Would you? Could you?
Men do it all the time, often regardless of their circumstances. Women: hardly ever. I'm talking about living apart from your children. I think there might be a double standard at work here, linguistically at least. Men "leave their wives". Women "walk out on their families" or "abandon their children". Question is - do women who leave suffer the disapproval of society for a good reason?
Personally, I think it would be impossible. Bear in mind this considered view is coming from a self-confessed crap mum who has thought about it on many occasions, whether it be dropping quietly off the back of the cross-channel ferry on the night crossing or running away to live with the Man Of My Dreams in a Minimalist, clutter-free apartment with lots of hot sex, gigs and galleries.

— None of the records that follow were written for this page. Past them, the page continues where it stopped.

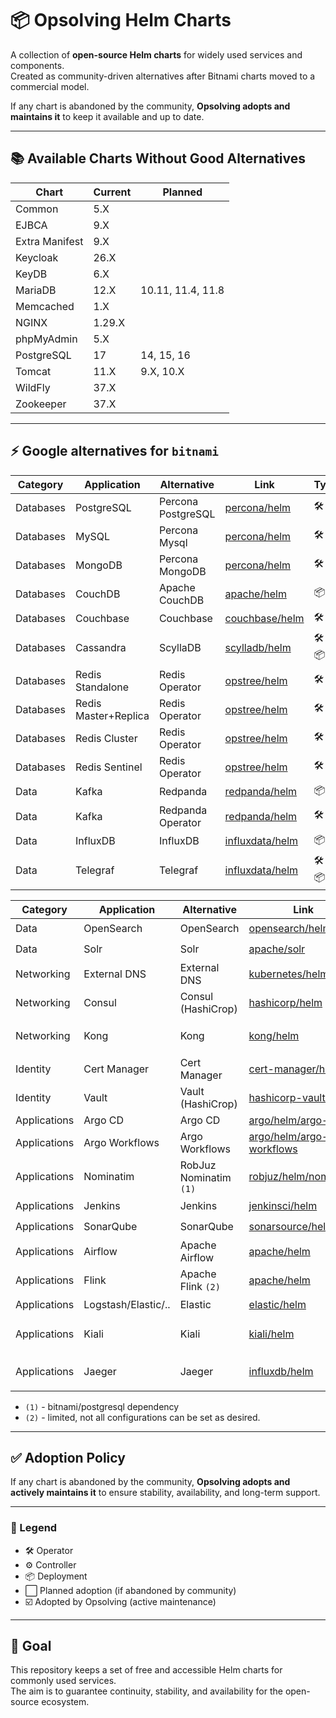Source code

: # 📦 Opsolving Helm Charts

A collection of **open-source Helm charts** for widely used services and components.  
Created as community-driven alternatives after Bitnami charts moved to a commercial model.

If any chart is abandoned by the community, **Opsolving adopts and maintains it** to keep it available and up to date.

---

## 📚 Available Charts Without Good Alternatives

| Chart          | Current | Planned           |
|----------------|---------|-------------------|
| Common         | 5.X     |                   |
| EJBCA          | 9.X     |                   |
| Extra Manifest | 9.X     |                   |
| Keycloak       | 26.X    |                   |
| KeyDB          | 6.X     |                   |
| MariaDB        | 12.X    | 10.11, 11.4, 11.8 |
| Memcached      | 1.X     |                   |
| NGINX          | 1.29.X  |                   |
| phpMyAdmin     | 5.X     |                   |
| PostgreSQL     | 17      | 14, 15, 16        |
| Tomcat         | 11.X    | 9.X, 10.X         |
| WildFly        | 37.X    |                   |
| Zookeeper      | 37.X    |                   |

---

## ⚡ Google alternatives for `bitnami`

| Category  | Application          | Alternative        | Link                                                                                                      | Type      | Adopted |
|-----------|----------------------|--------------------|-----------------------------------------------------------------------------------------------------------|-----------|---------|
| Databases | PostgreSQL           | Percona PostgreSQL | [percona/helm](https://github.com/percona/percona-helm-charts/tree/main/charts/pg-operator)               | 🛠️       | ⬜       |
| Databases | MySQL                | Percona Mysql      | [percona/helm](https://github.com/percona/percona-helm-charts/tree/main/charts/pxc-operator)              | 🛠️       | ⬜       |
| Databases | MongoDB              | Percona MongoDB    | [percona/helm](https://github.com/percona/percona-helm-charts/tree/main/charts/psmdb-operator)            | 🛠️       | ⬜       |
| Databases | CouchDB              | Apache CouchDB     | [apache/helm](https://github.com/apache/couchdb-helm/tree/main/couchdb)                                   | 📦        | ⬜       |
| Databases | Couchbase            | Couchbase          | [couchbase/helm](https://github.com/couchbase-partners/helm-charts/tree/master/charts/couchbase-operator) | 🛠️       | ⬜       |
| Databases | Cassandra            | ScyllaDB           | [scylladb/helm](https://github.com/scylladb/scylla-operator/tree/master/helm)                             | 🛠️ / 📦️ | ⬜       |
| Databases | Redis Standalone     | Redis Operator     | [opstree/helm](https://github.com/OT-CONTAINER-KIT/redis-operator/tree/main/charts)                       | 🛠️       | ⬜       |
| Databases | Redis Master+Replica | Redis Operator     | [opstree/helm](https://github.com/OT-CONTAINER-KIT/redis-operator/tree/main/charts)                       | 🛠️       | ⬜       |
| Databases | Redis Cluster        | Redis Operator     | [opstree/helm](https://github.com/OT-CONTAINER-KIT/redis-operator/tree/main/charts)                       | 🛠️       | ⬜       |
| Databases | Redis Sentinel       | Redis Operator     | [opstree/helm](https://github.com/OT-CONTAINER-KIT/redis-operator/tree/main/charts)                       | 🛠️       | ⬜       |
| Data      | Kafka                | Redpanda           | [redpanda/helm](https://github.com/redpanda-data/redpanda-operator/tree/main/charts/redpanda)             | 📦        | ⬜       |
| Data      | Kafka                | Redpanda Operator  | [redpanda/helm](https://github.com/redpanda-data/redpanda-operator/tree/main/operator/chart)              | 🛠️       | ⬜       |
| Data      | InfluxDB             | InfluxDB           | [influxdata/helm](https://github.com/influxdata/helm-charts/tree/master/charts)                           | 📦        | ⬜       |
| Data      | Telegraf             | Telegraf           | [influxdata/helm](https://github.com/influxdata/helm-charts/tree/master/charts)                           | 🛠️ / 📦  | ⬜       |

| Category     | Application         | Alternative            | Link                                                                                                                | Type     | Adopted |
|--------------|---------------------|------------------------|---------------------------------------------------------------------------------------------------------------------|----------|---------|
| Data         | OpenSearch          | OpenSearch             | [opensearch/helm](https://github.com/opensearch-project/helm-charts/tree/main/charts)                               | 📦       | ⬜       |
| Data         | Solr                | Solr                   | [apache/solr](https://github.com/apache/solr-operator/tree/main/helm)                                               | 🛠️      | ⬜       |
| Networking   | External DNS        | External DNS           | [kubernetes/helm](https://github.com/kubernetes-sigs/external-dns/tree/master/charts/external-dns)                  | ⚙️       | ⬜       |
| Networking   | Consul              | Consul (HashiCrop)     | [hashicorp/helm](https://github.com/hashicorp/consul-k8s/tree/main/charts/consul)                                   | 📦       | ⬜       |
| Networking   | Kong                | Kong                   | [kong/helm](https://github.com/Kong/charts/tree/main/charts)                                                        | 🛠️ / 📦 | ⬜       |
| Identity     | Cert Manager        | Cert Manager           | [cert-manager/helm](https://github.com/cert-manager/cert-manager/tree/master/deploy/charts/cert-manager)            | ⚙️       | ⬜       |
| Identity     | Vault               | Vault (HashiCrop)      | [hashicorp-vault/helm](https://github.com/hashicorp/vault-helm)                                                     | 📦       | ⬜       |
| Applications | Argo CD             | Argo CD                | [argo/helm/argo-cd](https://github.com/argoproj/argo-helm/tree/main/charts/argo-cd)                                 | ⚙️       | ⬜       |
| Applications | Argo Workflows      | Argo Workflows         | [argo/helm/argo-workflows](https://github.com/argoproj/argo-helm/tree/main/charts/argo-workflows)                   | ⚙️       | ⬜       |
| Applications | Nominatim           | RobJuz Nominatim `(1)` | [robjuz/helm/nominatim](https://github.com/robjuz/helm-charts/tree/master/charts/nominatim)                         | 📦       | ⬜       |
| Applications | Jenkins             | Jenkins                | [jenkinsci/helm](https://github.com/jenkinsci/helm-charts/tree/main/charts/jenkins)                                 | 📦       | ⬜       |
| Applications | SonarQube           | SonarQube              | [sonarsource/helm](https://github.com/SonarSource/helm-chart-sonarqube/tree/master/charts)                          | 📦       | ⬜       |
| Applications | Airflow             | Apache Airflow         | [apache/helm](https://github.com/apache/airflow/tree/main/chart)                                                    | 📦       | ⬜       |
| Applications | Flink               | Apache Flink `(2)`     | [apache/helm](https://github.com/apache/flink-kubernetes-operator)                                                  | 🛠️      | ⬜       |
| Applications | Logstash/Elastic/.. | Elastic                | [elastic/helm](https://www.elastic.co/docs/deploy-manage/deploy/cloud-on-k8s/managing-deployments-using-helm-chart) | 🛠️      | ⬜       |
| Applications | Kiali               | Kiali                  | [kiali/helm](https://kiali.io/docs/installation/installation-guide/install-with-helm/)                              | 🛠️ / 📦 | ⬜       |
| Applications | Jaeger              | Jaeger                 | [influxdb/helm](https://github.com/jaegertracing/helm-charts/tree/main/charts)                                      | 🛠️ / 📦 | ⬜       |

- `(1)` - bitnami/postgresql dependency
- `(2)` - limited, not all configurations can be set as desired.

---

## ✅ Adoption Policy

If any chart is abandoned by the community, **Opsolving adopts and actively maintains it** to ensure stability,
availability, and long-term support.

---

### 🔑 Legend

- 🛠️ Operator
- ⚙️ Controller
- 📦 Deployment
- ⬜ Planned adoption (if abandoned by community)
- ☑️ Adopted by Opsolving (active maintenance)

---

## 🎯 Goal

This repository keeps a set of free and accessible Helm charts for commonly used services.  
The aim is to guarantee continuity, stability, and availability for the open-source ecosystem.
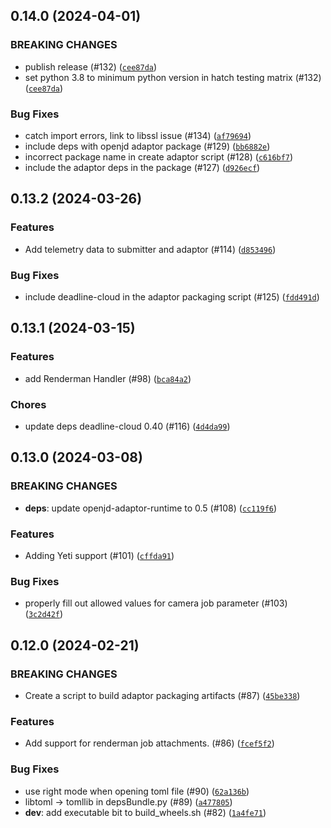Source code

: ## 0.14.0 (2024-04-01)

### BREAKING CHANGES
* publish release (#132) ([`cee87da`](https://github.com/aws-deadline/deadline-cloud-for-maya/commit/cee87dafd1af6afe3e076d9bf9f764df7f1f1e11))
* set python 3.8 to minimum python version in hatch testing matrix (#132) ([`cee87da`](https://github.com/aws-deadline/deadline-cloud-for-maya/commit/cee87dafd1af6afe3e076d9bf9f764df7f1f1e11))


### Bug Fixes
* catch import errors, link to libssl issue (#134) ([`af79694`](https://github.com/aws-deadline/deadline-cloud-for-maya/commit/af79694799661ee9abbaae50c8e4d32981b3dda8))
* include deps with openjd adaptor package (#129) ([`bb6882e`](https://github.com/aws-deadline/deadline-cloud-for-maya/commit/bb6882e83a8607245cf43fc1487b5182a941823c))
* incorrect package name in create adaptor script (#128) ([`c616bf7`](https://github.com/aws-deadline/deadline-cloud-for-maya/commit/c616bf7edb0d14a1f16eec2d79486115831eaf2d))
* include the adaptor deps in the package (#127) ([`d926ecf`](https://github.com/aws-deadline/deadline-cloud-for-maya/commit/d926ecf5911600e85f99964779c23e0e72135bd9))

## 0.13.2 (2024-03-26)


### Features
* Add telemetry data to submitter and adaptor (#114) ([`d853496`](https://github.com/casillas2/deadline-cloud-for-maya/commit/d853496ce18659ef4cd041e8662274a57d0c2c40))

### Bug Fixes
* include deadline-cloud in the adaptor packaging script (#125) ([`fdd491d`](https://github.com/casillas2/deadline-cloud-for-maya/commit/fdd491dcadabf03edef9ed2e01ed9ad81b4f9227))

## 0.13.1 (2024-03-15)


### Features
* add Renderman Handler (#98) ([`bca84a2`](https://github.com/casillas2/deadline-cloud-for-maya/commit/bca84a2afc92188e01d6556dc0bd54ed114268d3))

### Chores
* update deps deadline-cloud 0.40 (#116) ([`4d4da99`](https://github.com/casillas2/deadline-cloud-for-maya/commit/4d4da996352d66f5e53eb1a71cf78103811e9cc8))

## 0.13.0 (2024-03-08)

### BREAKING CHANGES
* **deps**: update openjd-adaptor-runtime to 0.5 (#108) ([`cc119f6`](https://github.com/casillas2/deadline-cloud-for-maya/commit/cc119f659294fb5440474ea579b14231a5d031f7))

### Features
* Adding Yeti support (#101) ([`cffda91`](https://github.com/casillas2/deadline-cloud-for-maya/commit/cffda91211b7e2b6b72c7ba607c40e8929b56eef))

### Bug Fixes
* properly fill out allowed values for camera job parameter (#103) ([`3c2d42f`](https://github.com/casillas2/deadline-cloud-for-maya/commit/3c2d42f102025ec9c06f7b0f64fb29941e31aed7))

## 0.12.0 (2024-02-21)

### BREAKING CHANGES
* Create a script to build adaptor packaging artifacts (#87) ([`45be338`](https://github.com/casillas2/deadline-cloud-for-maya/commit/45be3384b08d195f33f64f1f4c98df8fac78239e))

### Features
* Add support for renderman job attachments. (#86) ([`fcef5f2`](https://github.com/casillas2/deadline-cloud-for-maya/commit/fcef5f2894ac4d814fa596ebb05bfb409cd6102c))

### Bug Fixes
* use right mode when opening toml file (#90) ([`62a136b`](https://github.com/casillas2/deadline-cloud-for-maya/commit/62a136b2c33a6c0e895155cb954ffd9460f40bea))
* libtoml -&gt; tomllib in depsBundle.py (#89) ([`a477805`](https://github.com/casillas2/deadline-cloud-for-maya/commit/a477805da6bf851d8fd12b46ac149234e85223d7))
* **dev**: add executable bit to build_wheels.sh (#82) ([`1a4fe71`](https://github.com/casillas2/deadline-cloud-for-maya/commit/1a4fe71b3fa6ccac2bc1846eae9efcadc8dd2d52))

I miss the girls when they're not around. A week or so is fine, probably two would be manageable I guess, but going to live in another town, realistically only the school holidays to divvy up, I couldn't do it. They couldn't do it. And I have told them, because they asked, that once you are born, a mummy's love can never switch off. Doesn't matter what you do or say, or how very angry and cross mummy might be, the love is beaming out all the time like sunshine and there is nothing that can stop it. If you concentrate, you can feel it shining on you, any time, and you can pull that feeling around you like a cosy blanket and snuggle right into it.
It would be difficult, I think, to have said these things and then try and explain how the love will still reach them when you're hundreds of miles away shacked up with Mr Right-Now. It's the one commitment you can stick to, the one promise you know you'll never break. It stops you hurling yourself over the edge of the viaduct or under the wheels of a train just as much as it stops you from starting a new life in the shape you wish you'd fashioned the first one.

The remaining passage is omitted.